The Interstate 5 bridge across the Columbia River is actually two drawbridges — the only drawbridges on I-5 between Canada and Mexico. One is 95 years old, and while there is no known safety problem, the two bridges together are a bottleneck both for river traffic and for auto and truck traffic between Portland and Vancouver, Washington. So eight transportation agencies, including the Oregon and Washington departments of transportation and, for some reason, the Portland and Vancouver transit agencies (TriMet and C-TRAN), formed a Columbia River Crossing Project that is planning either replacement or supplemental bridges across the river.
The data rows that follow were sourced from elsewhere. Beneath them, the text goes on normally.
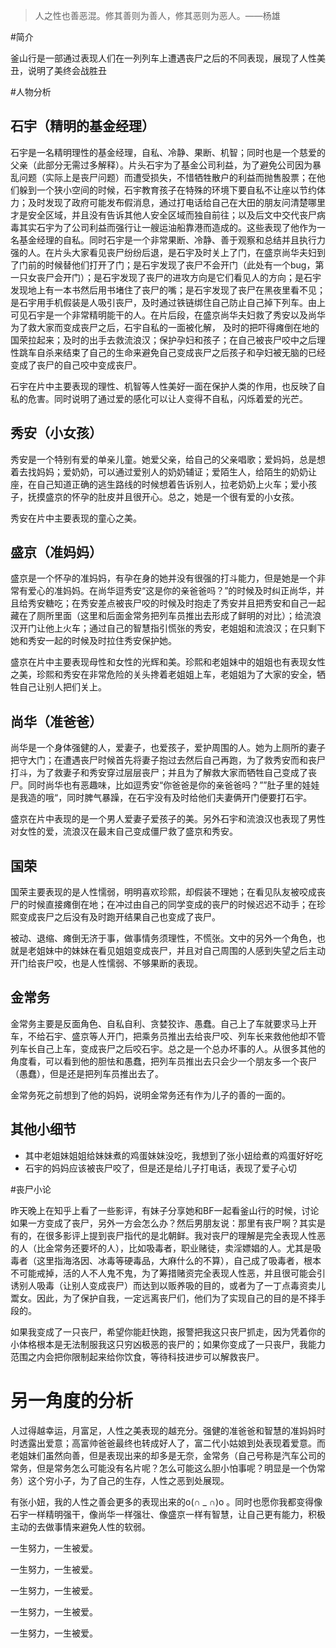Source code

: >人之性也善恶混。修其善则为善人，修其恶则为恶人。——杨雄

#简介

釜山行是一部通过表现人们在一列列车上遭遇丧尸之后的不同表现，展现了人性美丑，说明了美终会战胜丑

#人物分析

## 石宇（精明的基金经理）

石宇是一名精明理性的基金经理，自私、冷静、果断、机智；同时也是一个慈爱的父亲（此部分无需过多解释）。片头石宇为了基金公司利益，为了避免公司因为暴乱问题（实际上是丧尸问题）而遭受损失，不惜牺牲散户的利益而抛售股票；在他们躲到一个狭小空间的时候，石宇教育孩子在特殊的环境下要自私不让座以节约体力；及时发现了政府可能发布假消息，通过打电话给自己在大田的朋友问清楚哪里才是安全区域，并且没有告诉其他人安全区域而独自前往；以及后文中交代丧尸病毒其实石宇为了公司利益而强行让一艘运油船靠港而造成的。这些表现了他作为一名基金经理的自私。同时石宇是一个非常果断、冷静、善于观察和总结并且执行力强的人。在片头大家看见丧尸纷纷后退，是石宇及时关上了门，在盛京尚华夫妇到了门前的时候替他们打开了门；是石宇发现了丧尸不会开门（此处有一个bug，第一只女丧尸会开门）；是石宇发现了丧尸的进攻方向是它们看见人的方向；是石宇发现地上有一本书然后用书堵住了丧尸的嘴；是石宇发现了丧尸在黑夜里看不见；是石宇用手机假装是人吸引丧尸，及时通过铁链绑住自己防止自己掉下列车。由上可见石宇是一个非常精明能干的人。在片后段，在盛京尚华夫妇救了秀安以及尚华为了救大家而变成丧尸之后，石宇自私的一面被化解， 及时的把吓得瘫倒在地的国荣拉起来；及时的出手去救流浪汉；保护孕妇和孩子；在自己被丧尸咬中之后理性跳车自杀来结束了自己的生命来避免自己变成丧尸之后孩子和孕妇被无脑的已经变成了丧尸的自己咬中变成丧尸。

石宇在片中主要表现的理性、机智等人性美好一面在保护人类的作用，也反映了自私的危害。同时说明了通过爱的感化可以让人变得不自私，闪烁着爱的光芒。

## 秀安（小女孩）

秀安是一个特别有爱的单亲儿童。她爱父亲，给自己的父亲唱歌；爱妈妈，总是想着去找妈妈；爱奶奶，可以通过爱别人的奶奶辅证；爱陌生人，给陌生的奶奶让座，在自己知道正确的逃生路线的时候想着告诉别人，拉老奶奶上火车；爱小孩子，抚摸盛京的怀孕的肚皮并且很开心。总之，她是一个很有爱的小女孩。

秀安在片中主要表现的童心之美。

## 盛京（准妈妈）

盛京是一个怀孕的准妈妈，有孕在身的她并没有很强的打斗能力，但是她是一个非常有爱心的准妈妈。在尚华逗秀安“这是你的亲爸爸吗？”的时候及时纠正尚华，并且给秀安糖吃；在秀安差点被丧尸咬的时候及时抱走了秀安并且把秀安和自己一起藏在了厕所里面（这里和后面金常务把列车员推出去形成了鲜明的对比）；给流浪汉开门让他上火车；通过自己的智慧指引慌张的秀安，老姐姐和流浪汉；在只剩下她和秀安一起的时候及时拉住秀安保护她。

盛京在片中主要表现母性和女性的光辉和美。珍熙和老姐妹中的姐姐也有表现女性之美，珍熙和秀安在非常危险的关头搀着老姐姐上车，老姐姐为了大家的安全，牺牲自己让别人把们关上。

## 尚华（准爸爸）

尚华是一个身体强健的人，爱妻子，也爱孩子，爱护周围的人。她为上厕所的妻子把守大门；在遭遇丧尸时候首先将妻子抱过去然后自己再跑，为了救秀安而和丧尸打斗，为了救妻子和秀安穿过层层丧尸；并且为了解救大家而牺牲自己变成了丧尸。同时尚华也有恶趣味，比如逗秀安“你爸爸是你的亲爸爸吗？””肚子里的娃娃是我造的哦“，同时脾气暴躁，在石宇没有及时给他们夫妻俩开门便要打石宇。

盛京在片中表现的是一个男人爱妻子爱孩子的美。另外石宇和流浪汉也表现了男性对女性的爱，流浪汉在最末自己变成僵尸救了盛京和秀安。

## 国荣

国荣主要表现的是人性懦弱，明明喜欢珍熙，却假装不理她；在看见队友被咬成丧尸的时候直接瘫倒在地；在冲过由自己的同学变成的丧尸的时候迟迟不动手；在珍熙变成丧尸之后没有及时跑开结果自己也变成了丧尸。

被动、退缩、瘫倒无济于事，做事情务须理性，不慌张。文中的另外一个角色，也就是老姐妹中的妹妹在看见姐姐变成丧尸，并且对自己周围的人感到失望之后主动开门给丧尸咬，也是人性懦弱、不够果断的表现。

## 金常务

金常务主要是反面角色、自私自利、贪婪狡诈、愚蠢。自己上了车就要求马上开车，不给石宇、盛京等人开门，把乘务员推出去给丧尸咬、列车长来救他他却不管列车长自己上车，变成丧尸之后咬石宇。总之是一个总办坏事的人。从很多其他的角度看，可以看到他的胆怯和愚蠢，把列车员推出去只会少一个朋友多一个丧尸（愚蠢），但是还是把列车员推出去了。

金常务死之前想到了他的妈妈，说明金常务还有作为儿子的善的一面的。

## 其他小细节

 - 其中老姐妹姐姐给妹妹煮的鸡蛋妹妹没吃，我想到了张小妞给煮的鸡蛋好好吃
 - 石宇的妈妈应该被丧尸咬了，但是还是给儿子打电话，表现了爱子心切

#丧尸小论

昨天晚上在知乎上看了一些影评，有妹子分享她和BF一起看釜山行的时候，讨论如果一方变成了丧尸，另外一方会怎么办？然后男朋友说：那里有丧尸啊？其实是有的，在很多影评上提到丧尸指代的是北朝鲜。我对丧尸的理解是完全表现人性恶的人（比金常务还要坏的人），比如吸毒者，职业赌徒，卖淫嫖娼的人。尤其是吸毒者（这里指海洛因、冰毒等硬毒品，大麻什么的不算），自己成了吸毒者，根本不可能戒掉，活的人不人鬼不鬼，为了筹措赌资完全表现人性恶，并且很可能会引诱别人吸毒（让别人变成丧尸）而达到以贩养吸的目的，或者为了一丁点毒资卖儿鬻女。因此，为了保护自我，一定远离丧尸们，他们为了实现自己的目的是不择手段的。

如果我变成了一只丧尸，希望你能赶快跑，报警把我这只丧尸抓走，因为凭着你的小体格根本是无法制服我这只穷凶极恶的丧尸的；如果你变成了一只丧尸，我能力范围之内会把你限制起来给你饮食，等待科技进步可以解救丧尸。

# 另一角度的分析

人过得越幸运，月富足，人性之美表现的越充分。强健的准爸爸和智慧的准妈妈时时透露出爱意；高富帅爸爸最终也转成好人了，富二代小姑娘到处表现着爱意。而老姐妹们虽然向善，但是表现出来的却多是无奈，金常务（自己号称是汽车公司的常务，但是常务怎么可能没有名片呢？怎么可能这么胆小怕事呢？明显是一个伪常务）这个穷小子，为了自己的生存，人性之恶到处展现。

有张小妞，我的人性之善会更多的表现出来的o(∩ _ ∩)o 。同时也愿你我都变得像石宇一样精明强干，像尚华一样强壮、像盛京一样有智慧，让自己更有能力，积极主动的去做事情来避免人性的软弱。

一生努力，一生被爱。

一生努力，一生被爱。

一生努力，一生被爱。

一生努力，一生被爱。

一生努力，一生被爱。
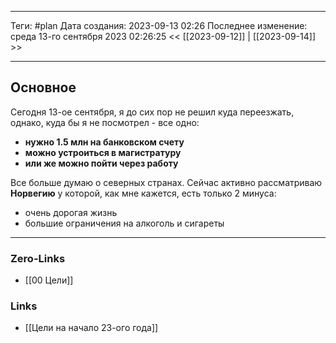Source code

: ___
Теги: #plan
Дата создания: 2023-09-13 02:26 
Последнее изменение: среда 13-го сентября 2023 02:26:25
<< [[2023-09-12]] | [[2023-09-14]] >> 
___
## Основное

Сегодня 13-ое сентября, я до сих пор не решил куда переезжать, однако, куда бы я не посмотрел - все одно:
- **нужно 1.5 млн на банковском счету**
- **можно устроиться в магистратуру**
- **или же можно пойти через работу**

Все больше думаю о северных странах. Сейчас активно рассматриваю **Норвегию** у которой, как мне кажется, есть только 2 минуса:
- очень дорогая жизнь
- большие ограничения на алкоголь и сигареты

___
### Zero-Links
- [[00 Цели]]

### Links
- [[Цели на начало 23-ого года]]
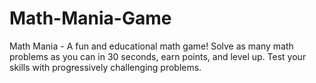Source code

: # Math-Mania-Game
Math Mania - A fun and educational math game! Solve as many math problems as you can in 30 seconds, earn points, and level up. Test your skills with progressively challenging problems.
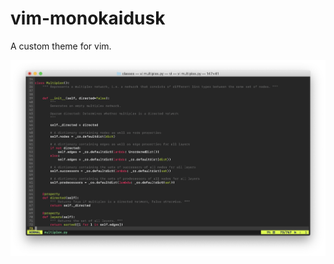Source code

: # vim-monokaidusk
A custom theme for vim.

![Example screenshot](https://github.com/SimonNick/vim-monokaidusk/blob/master/Screenshot.png)
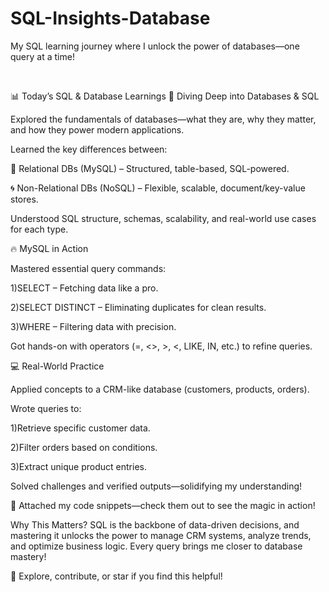 # SQL-Insights-Database
My SQL learning journey where I unlock the power of databases—one query at a time! 

<br>

📊 Today’s SQL & Database Learnings
🚀 Diving Deep into Databases & SQL

Explored the fundamentals of databases—what they are, why they matter, and how they power modern applications.

Learned the key differences between:

🔷 Relational DBs (MySQL) – Structured, table-based, SQL-powered.

🌀 Non-Relational DBs (NoSQL) – Flexible, scalable, document/key-value stores.

Understood SQL structure, schemas, scalability, and real-world use cases for each type.

🔥 MySQL in Action

Mastered essential query commands:

1)SELECT – Fetching data like a pro.

2)SELECT DISTINCT – Eliminating duplicates for clean results.

3)WHERE – Filtering data with precision.

Got hands-on with operators (=, <>, >, <, LIKE, IN, etc.) to refine queries.

💻 Real-World Practice

Applied concepts to a CRM-like database (customers, products, orders).

Wrote queries to:

1)Retrieve specific customer data.

2)Filter orders based on conditions.

3)Extract unique product entries.

Solved challenges and verified outputs—solidifying my understanding!

📂 Attached my code snippets—check them out to see the magic in action!

Why This Matters?
SQL is the backbone of data-driven decisions, and mastering it unlocks the power to manage CRM systems, analyze trends, and optimize business logic. Every query brings me closer to database mastery!

🔗 Explore, contribute, or star if you find this helpful!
The Columbia River Bridge. Click any photo for a larger view.
Wikipedia photo.
The Clark County (that’s Vancouver) Building Industry Association asked the Antiplanner to look at the project’s draft environmental impact statement that came out in May. The entire DEIS and supplemental documents total some 5,000 pages. Because the Project did not post all of the supplemental documents on line, and what it did post is in numerous separate files, the Antiplanner’s faithful ally, Jim Karlock, posted the entire DEIS and technical reports in two documents.
The first thing the Clark BIA asked me was, “Why is this expected to cost $4 billion? The Washington Department of Transportation recently built a new Tacoma Narrows Bridge, which is longer than the Columbia crossing, and it cost less than $1 billion.”